What happened? No one could explain. I left Owerri and went to JAMB head office in Lagos, insisting that I was only for FUTO, not UNN, because I wanted to study Electrical & Electronics engineering with option in Electronics & Computer Engineering (three degrees in one) over UNN’s mono Electrical engineering. My HOD in FUTO had even encouraged me to move to UNN; I refused. At JAMB, they explained how UNN cornered my admission as it wanted me to come to Nsukka. I said, but you did not consult with me after you had already sent my name to FUTO to enroll.

A village boy was speaking and I told them to cancel the UNN admission for FUTO. They printed a new admission letter, and I made it back to FUTO – and handed it over to the registrar. They were stunned! I was lucky as JAMB listened. And I also want to commend the current leadership for how it has listened. I do hope these students will get help!

If you read my piece, you will understand my issue: data and statistics. JAMB should not have released the results if it did its work. If it works with data, it ought to have known that a UNN center would not have produced 100% failure when the center in previous years had produced great JAMBITES. Forget the tech mess, focus on the need to apply data and statistics.

The Real JAMB Failure

The biggest failure in JAMB is not that it did not update its software in Lagos State and states in Southeast Nigeria. The real issue is that JAMB published the results. Largely, if JAMB was applying statistics it was testing the students on, it ought to have noticed that the results were “impossible” since states in Southeast and Lagos state have typically outperformed in JAMB exams. 
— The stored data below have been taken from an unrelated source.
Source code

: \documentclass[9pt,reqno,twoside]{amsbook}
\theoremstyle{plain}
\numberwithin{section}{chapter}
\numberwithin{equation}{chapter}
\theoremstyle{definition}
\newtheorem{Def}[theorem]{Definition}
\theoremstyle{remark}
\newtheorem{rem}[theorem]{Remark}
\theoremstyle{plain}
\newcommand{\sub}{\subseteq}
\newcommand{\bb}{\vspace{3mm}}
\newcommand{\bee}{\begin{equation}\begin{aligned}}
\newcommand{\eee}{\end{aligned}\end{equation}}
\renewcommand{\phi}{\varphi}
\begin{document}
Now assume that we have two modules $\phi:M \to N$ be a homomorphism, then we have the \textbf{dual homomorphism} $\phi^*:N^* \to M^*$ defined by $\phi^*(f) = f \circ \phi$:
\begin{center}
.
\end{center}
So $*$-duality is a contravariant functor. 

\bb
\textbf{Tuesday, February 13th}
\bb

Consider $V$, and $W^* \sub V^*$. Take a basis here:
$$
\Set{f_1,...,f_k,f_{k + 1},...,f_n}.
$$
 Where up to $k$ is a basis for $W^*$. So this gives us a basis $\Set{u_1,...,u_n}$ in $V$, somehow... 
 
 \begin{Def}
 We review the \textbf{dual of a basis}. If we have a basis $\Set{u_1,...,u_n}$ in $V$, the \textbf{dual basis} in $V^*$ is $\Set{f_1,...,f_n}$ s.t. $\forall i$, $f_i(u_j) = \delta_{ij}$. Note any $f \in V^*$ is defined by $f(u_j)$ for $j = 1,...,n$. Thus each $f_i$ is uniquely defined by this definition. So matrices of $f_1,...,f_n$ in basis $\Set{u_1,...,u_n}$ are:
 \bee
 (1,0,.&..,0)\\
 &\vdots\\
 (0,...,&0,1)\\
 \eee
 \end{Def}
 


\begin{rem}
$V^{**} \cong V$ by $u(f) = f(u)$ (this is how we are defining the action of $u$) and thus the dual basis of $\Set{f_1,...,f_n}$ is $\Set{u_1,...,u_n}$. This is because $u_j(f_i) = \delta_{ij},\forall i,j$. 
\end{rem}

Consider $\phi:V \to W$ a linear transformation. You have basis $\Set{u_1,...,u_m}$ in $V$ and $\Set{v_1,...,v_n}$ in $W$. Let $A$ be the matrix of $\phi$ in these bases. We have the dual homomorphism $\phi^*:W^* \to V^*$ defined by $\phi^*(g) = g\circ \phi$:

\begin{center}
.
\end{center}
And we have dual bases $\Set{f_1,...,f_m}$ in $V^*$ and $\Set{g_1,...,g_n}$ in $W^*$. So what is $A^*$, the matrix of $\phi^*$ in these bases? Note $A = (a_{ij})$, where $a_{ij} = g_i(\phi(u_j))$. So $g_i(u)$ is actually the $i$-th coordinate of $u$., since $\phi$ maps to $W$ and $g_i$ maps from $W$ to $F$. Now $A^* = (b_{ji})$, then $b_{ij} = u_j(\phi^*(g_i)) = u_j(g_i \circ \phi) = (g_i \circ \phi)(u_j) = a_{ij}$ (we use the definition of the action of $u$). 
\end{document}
A center in Nsukka had close to 100% failure (none scored above 200), their analysis would have shown that it was impossible considering the proximity of this center to UNN secondary school. This is what makes this mess very scary as we have just picked a signal that JAMB has no memory, and is operating as a garbage in garbage out institution! If not, it would have sent staff to know why Imo, Abia,  Anambra and Lagos states – usually the top JAMB scorers- underperformed.
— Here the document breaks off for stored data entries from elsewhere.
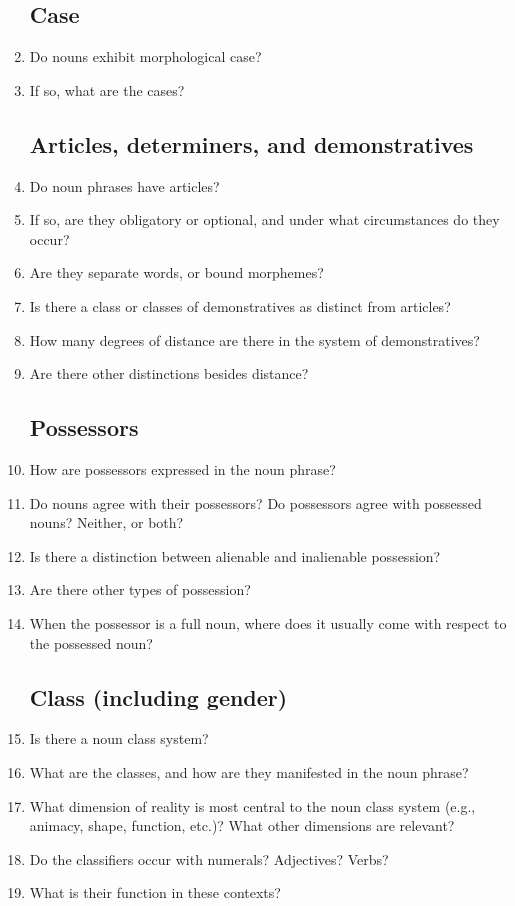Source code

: \documentclass[twocolumn]{scrartcl}
\begin{document}
\begin{enumerate}[resume]
 \subsection{Case}
 \item Do nouns exhibit morphological case?
 \item If so, what are the cases? 
 \subsection{Articles, determiners, and demonstratives}
 \item Do noun phrases have articles?
 \item If so, are they obligatory or optional, and under what circumstances do they occur?
 \item Are they separate words, or bound morphemes?
 \item Is there a class or classes of demonstratives as distinct from articles?
 \item How many degrees of distance are there in the system of demonstratives?
 \item Are there other distinctions besides distance?
 \subsection{Possessors}
\item How are possessors expressed in the noun phrase?
\item Do nouns agree with their possessors?  Do possessors agree with possessed nouns? Neither, or both?
\item Is there a distinction between alienable and inalienable possession?
\item Are there other types of possession?
\item When the possessor is a full noun, where does it usually come with respect to the possessed noun?
\subsection{Class (including gender)}
\item Is there a noun class system?
\item What are the classes, and how are they manifested in the noun phrase?
\item What dimension of reality is most central to the noun class system (e.g., animacy, shape, function, etc.)? What other dimensions are relevant?
\item Do the classifiers occur with numerals? Adjectives? Verbs?
\item What is their function in these contexts?

\end{enumerate}
\end{document}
And this comes to my incessant criticism of making JAMB a revenue generating agency which must generate money for the federal government. Most exam bodies are structured as public benefit organizations making it possible to invest in standards and deepen trust and integrity. But when Registrars are seen as rainmakers, those auxiliary services could be cut. I think that is what possibly happened. If not, there is no way JAMB statisticians would not have seen that it was impossible for the affected states to have performed as published.